Images are to be left out; everything else in the listing should be repeated exactly.

==== Recorded information

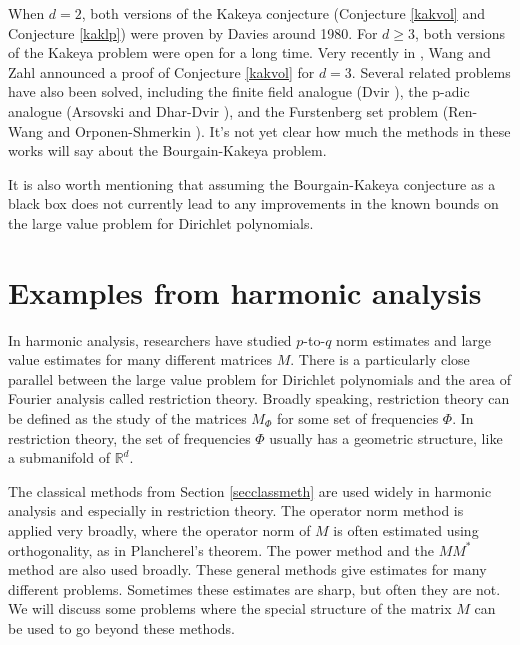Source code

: \documentclass{amsart}
\newcommand{\Poly}{\textrm{Poly}}
\newcommand{\RR}{\mathbb{R}}
\begin{document}
When $d=2$,  both versions of the Kakeya conjecture (Conjecture \ref{kakvol} and Conjecture \ref{kaklp}) were proven by Davies around 1980.  
For $d \ge 3$,  both versions of the Kakeya problem were open for a long time.   Very recently in \cite{WZ},  Wang and Zahl announced a proof of Conjecture \ref{kakvol} for $d=3$.   Several related problems have also been solved,  including the finite field analogue (Dvir \cite{D}),  the p-adic analogue (Arsovski \cite{A} and Dhar-Dvir \cite{DD}),  and the Furstenberg set problem (Ren-Wang \cite{RW} and Orponen-Shmerkin \cite{OS}).  
It's not yet clear how much the methods in these works will say about the Bourgain-Kakeya problem.   

It is also worth mentioning that assuming the Bourgain-Kakeya conjecture as a black box does not currently lead to any improvements in the known bounds on the large value problem for Dirichlet polynomials.



\section{Examples from harmonic analysis} \label{secharmanal}

In harmonic analysis,  researchers have studied $p$-to-$q$ norm estimates and large value estimates for many different matrices $M$.   
There is a particularly close parallel between the large value problem for Dirichlet polynomials and the area of Fourier analysis called restriction theory.  Broadly speaking, restriction theory can be defined as the study of the matrices $M_\Phi$ for some set of frequencies $\Phi$.  In restriction theory, the set of frequencies $\Phi$ usually has a geometric structure, like a submanifold of $\RR^d$.

The classical methods from Section \ref{secclassmeth} are used widely in harmonic analysis and especially in restriction theory.  
The operator norm method is applied very broadly, where the operator norm of $M$ is often estimated using orthogonality, as in Plancherel's theorem.  The power method and the $M M^*$ method are also used broadly.  These general methods give estimates for many different problems.  Sometimes these estimates are sharp, but often they are not.  We will discuss some problems where the special structure of the matrix $M$ can be used to go beyond these methods.  %
\end{document}
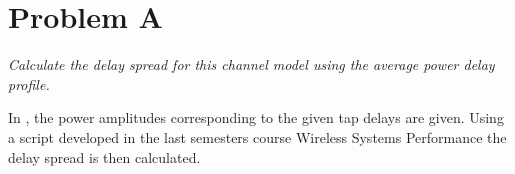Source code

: \section{Problem A}
\textit{Calculate the delay spread for this channel model using the average power delay profile.}

In , the power amplitudes corresponding to the given tap delays are given. Using a script developed in the last semesters course Wireless Systems Performance the delay spread is then calculated.
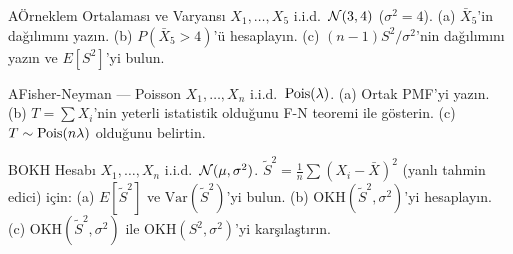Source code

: 
\cozumlualistirmalar

\begin{alistirma}[Al.11.1]{A}{Örneklem Ortalaması ve Varyansı}
$X_1,\ldots,X_5$ i.i.d.\ $\Normal(3, 4)$ ($\sigma^2=4$).
(a) $\bar{X}_5$'in dağılımını yazın.
(b) $P(\bar{X}_5 > 4)$'ü hesaplayın.
(c) $(n-1)S^2/\sigma^2$'nin dağılımını yazın ve $E[S^2]$'yi bulun.
\end{alistirma}

\begin{alistirma}[Al.11.2]{A}{Fisher-Neyman --- Poisson}
$X_1,\ldots,X_n$ i.i.d.\ $\Pois(\lambda)$.
(a) Ortak PMF'yi yazın. (b) $T = \sum X_i$'nin yeterli istatistik olduğunu F-N teoremi ile gösterin.
(c) $T \sim \Pois(n\lambda)$ olduğunu belirtin.
\end{alistirma}

\begin{alistirma}[Al.11.3]{B}{OKH Hesabı}
$X_1,\ldots,X_n$ i.i.d.\ $\Normal(\mu,\sigma^2)$.
$\tilde{S}^2 = \frac{1}{n}\sum(X_i-\bar{X})^2$ (yanlı tahmin edici) için:
(a) $E[\tilde{S}^2]$ ve $\mathrm{Var}(\tilde{S}^2)$'yi bulun.
(b) $\mathrm{OKH}(\tilde{S}^2, \sigma^2)$'yi hesaplayın.
(c) $\mathrm{OKH}(\tilde{S}^2,\sigma^2)$ ile $\mathrm{OKH}(S^2,\sigma^2)$'yi karşılaştırın.
\end{alistirma}

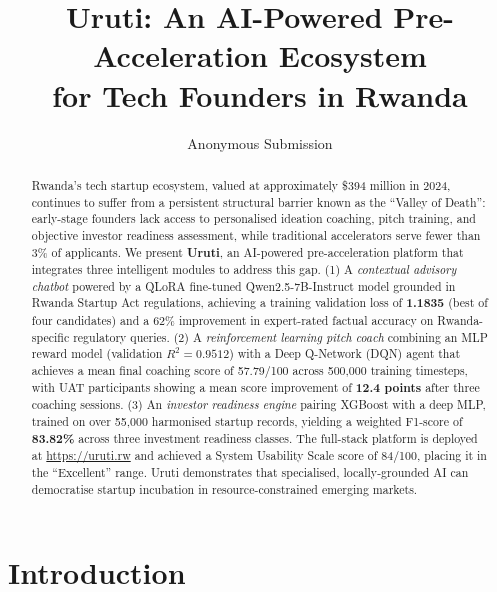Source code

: \documentclass{article}
\title{Uruti: An AI-Powered Pre-Acceleration Ecosystem\\
       for Tech Founders in Rwanda}
\author{
    Anonymous Submission
}
\begin{document}
\maketitle


\begin{abstract}
Rwanda's tech startup ecosystem, valued at approximately \$394 million in 2024,
continues to suffer from a persistent structural barrier known as the
``Valley of Death'': early-stage founders lack access to personalised
ideation coaching, pitch training, and objective investor readiness assessment,
while traditional accelerators serve fewer than 3\% of applicants.
We present \textbf{Uruti}, an AI-powered pre-acceleration platform that
integrates three intelligent modules to address this gap.
(1) A \emph{contextual advisory chatbot} powered by a QLoRA fine-tuned
Qwen2.5-7B-Instruct model grounded in Rwanda Startup Act regulations, achieving
a training validation loss of \textbf{1.1835} (best of four candidates) and a
62\% improvement in expert-rated factual accuracy on Rwanda-specific regulatory queries.
(2) A \emph{reinforcement learning pitch coach} combining an MLP reward model
(validation $R^2 = 0.9512$) with a Deep Q-Network (DQN) agent that achieves a
mean final coaching score of 57.79/100 across 500{,}000 training timesteps,
with UAT participants showing a mean score improvement of \textbf{12.4 points}
after three coaching sessions.
(3) An \emph{investor readiness engine} pairing XGBoost with a deep MLP, trained on
over 55{,}000 harmonised startup records, yielding a weighted F1-score of
\textbf{83.82\%} across three investment readiness classes.
The full-stack platform is deployed at \url{https://uruti.rw} and achieved a
System Usability Scale score of 84/100, placing it in the ``Excellent'' range.
Uruti demonstrates that specialised, locally-grounded AI can democratise
startup incubation in resource-constrained emerging markets.
\end{abstract}


\FloatBarrier
\section{Introduction}
\end{document}
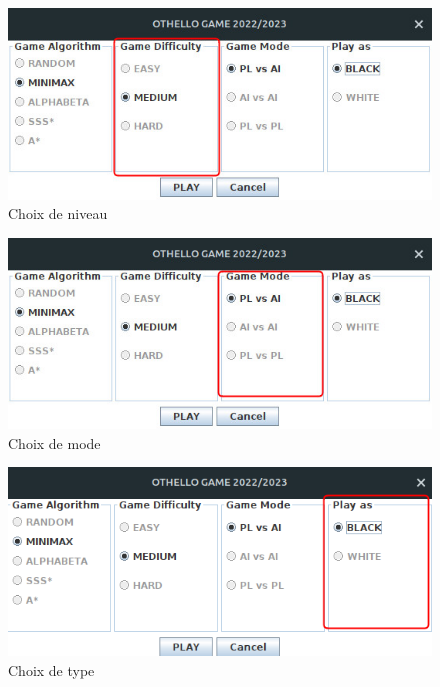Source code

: \documentclass[12pt]{article}
\begin{document}
	\begin{figure}[H]
	\centering
	\includegraphics[scale=0.7]{img/othello_startNiveau.jpg}
	\caption{Choix de niveau }
	\label{niveau}
\end{figure}

	\begin{figure}[H]
	\centering
	\includegraphics[scale=0.7]{img/othello_startMode.jpg}
	\caption{Choix de mode }
	\label{mode}
\end{figure}

	\begin{figure}[H]
	\centering
	\includegraphics[scale=0.7]{img/othelloStartJoueur.png}
	\caption{Choix de type }
	\label{joueur}
\end{figure}
	
	
	
\end{document}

========

*Written response*
Source code

: \documentclass{amsart}
\newcommand{\Poly}{\textrm{Poly}}
\newcommand{\RR}{\mathbb{R}}
\begin{document}
When $d=2$,  both versions of the Kakeya conjecture (Conjecture \ref{kakvol} and Conjecture \ref{kaklp}) were proven by Davies around 1980.  
For $d \ge 3$,  both versions of the Kakeya problem were open for a long time.   Very recently in \cite{WZ},  Wang and Zahl announced a proof of Conjecture \ref{kakvol} for $d=3$.   Several related problems have also been solved,  including the finite field analogue (Dvir \cite{D}),  the p-adic analogue (Arsovski \cite{A} and Dhar-Dvir \cite{DD}),  and the Furstenberg set problem (Ren-Wang \cite{RW} and Orponen-Shmerkin \cite{OS}).  
It's not yet clear how much the methods in these works will say about the Bourgain-Kakeya problem.   

It is also worth mentioning that assuming the Bourgain-Kakeya conjecture as a black box does not currently lead to any improvements in the known bounds on the large value problem for Dirichlet polynomials.



\section{Examples from harmonic analysis} \label{secharmanal}

In harmonic analysis,  researchers have studied $p$-to-$q$ norm estimates and large value estimates for many different matrices $M$.   
There is a particularly close parallel between the large value problem for Dirichlet polynomials and the area of Fourier analysis called restriction theory.  Broadly speaking, restriction theory can be defined as the study of the matrices $M_\Phi$ for some set of frequencies $\Phi$.  In restriction theory, the set of frequencies $\Phi$ usually has a geometric structure, like a submanifold of $\RR^d$.

The classical methods from Section \ref{secclassmeth} are used widely in harmonic analysis and especially in restriction theory.  
The operator norm method is applied very broadly, where the operator norm of $M$ is often estimated using orthogonality, as in Plancherel's theorem.  The power method and the $M M^*$ method are also used broadly.  These general methods give estimates for many different problems.  Sometimes these estimates are sharp, but often they are not.  We will discuss some problems where the special structure of the matrix $M$ can be used to go beyond these methods.  %
\end{document}
Source code

: \section{Problem A}
\textit{Calculate the delay spread for this channel model using the average power delay profile.}

In , the power amplitudes corresponding to the given tap delays are given. Using a script developed in the last semesters course Wireless Systems Performance the delay spread is then calculated.
Source code

: 
\cozumlualistirmalar

\begin{alistirma}[Al.11.1]{A}{Örneklem Ortalaması ve Varyansı}
$X_1,\ldots,X_5$ i.i.d.\ $\Normal(3, 4)$ ($\sigma^2=4$).
(a) $\bar{X}_5$'in dağılımını yazın.
(b) $P(\bar{X}_5 > 4)$'ü hesaplayın.
(c) $(n-1)S^2/\sigma^2$'nin dağılımını yazın ve $E[S^2]$'yi bulun.
\end{alistirma}

\begin{alistirma}[Al.11.2]{A}{Fisher-Neyman --- Poisson}
$X_1,\ldots,X_n$ i.i.d.\ $\Pois(\lambda)$.
(a) Ortak PMF'yi yazın. (b) $T = \sum X_i$'nin yeterli istatistik olduğunu F-N teoremi ile gösterin.
(c) $T \sim \Pois(n\lambda)$ olduğunu belirtin.
\end{alistirma}

\begin{alistirma}[Al.11.3]{B}{OKH Hesabı}
$X_1,\ldots,X_n$ i.i.d.\ $\Normal(\mu,\sigma^2)$.
$\tilde{S}^2 = \frac{1}{n}\sum(X_i-\bar{X})^2$ (yanlı tahmin edici) için:
(a) $E[\tilde{S}^2]$ ve $\mathrm{Var}(\tilde{S}^2)$'yi bulun.
(b) $\mathrm{OKH}(\tilde{S}^2, \sigma^2)$'yi hesaplayın.
(c) $\mathrm{OKH}(\tilde{S}^2,\sigma^2)$ ile $\mathrm{OKH}(S^2,\sigma^2)$'yi karşılaştırın.
\end{alistirma}

Source code

: \documentclass{article}
\title{Uruti: An AI-Powered Pre-Acceleration Ecosystem\\
       for Tech Founders in Rwanda}
\author{
    Anonymous Submission
}
\begin{document}
\maketitle


\begin{abstract}
Rwanda's tech startup ecosystem, valued at approximately \$394 million in 2024,
continues to suffer from a persistent structural barrier known as the
``Valley of Death'': early-stage founders lack access to personalised
ideation coaching, pitch training, and objective investor readiness assessment,
while traditional accelerators serve fewer than 3\% of applicants.
We present \textbf{Uruti}, an AI-powered pre-acceleration platform that
integrates three intelligent modules to address this gap.
(1) A \emph{contextual advisory chatbot} powered by a QLoRA fine-tuned
Qwen2.5-7B-Instruct model grounded in Rwanda Startup Act regulations, achieving
a training validation loss of \textbf{1.1835} (best of four candidates) and a
62\% improvement in expert-rated factual accuracy on Rwanda-specific regulatory queries.
(2) A \emph{reinforcement learning pitch coach} combining an MLP reward model
(validation $R^2 = 0.9512$) with a Deep Q-Network (DQN) agent that achieves a
mean final coaching score of 57.79/100 across 500{,}000 training timesteps,
with UAT participants showing a mean score improvement of \textbf{12.4 points}
after three coaching sessions.
(3) An \emph{investor readiness engine} pairing XGBoost with a deep MLP, trained on
over 55{,}000 harmonised startup records, yielding a weighted F1-score of
\textbf{83.82\%} across three investment readiness classes.
The full-stack platform is deployed at \url{https://uruti.rw} and achieved a
System Usability Scale score of 84/100, placing it in the ``Excellent'' range.
Uruti demonstrates that specialised, locally-grounded AI can democratise
startup incubation in resource-constrained emerging markets.
\end{abstract}


\FloatBarrier
\section{Introduction}
\end{document}
Source code

: \documentclass[12pt]{article}
\begin{document}
	\begin{figure}[H]
	\centering
	\includegraphics[scale=0.7]{img/othello_startNiveau.jpg}
	\caption{Choix de niveau }
	\label{niveau}
\end{figure}

	\begin{figure}[H]
	\centering
	\includegraphics[scale=0.7]{img/othello_startMode.jpg}
	\caption{Choix de mode }
	\label{mode}
\end{figure}

	\begin{figure}[H]
	\centering
	\includegraphics[scale=0.7]{img/othelloStartJoueur.png}
	\caption{Choix de type }
	\label{joueur}
\end{figure}
	
	
	
\end{document}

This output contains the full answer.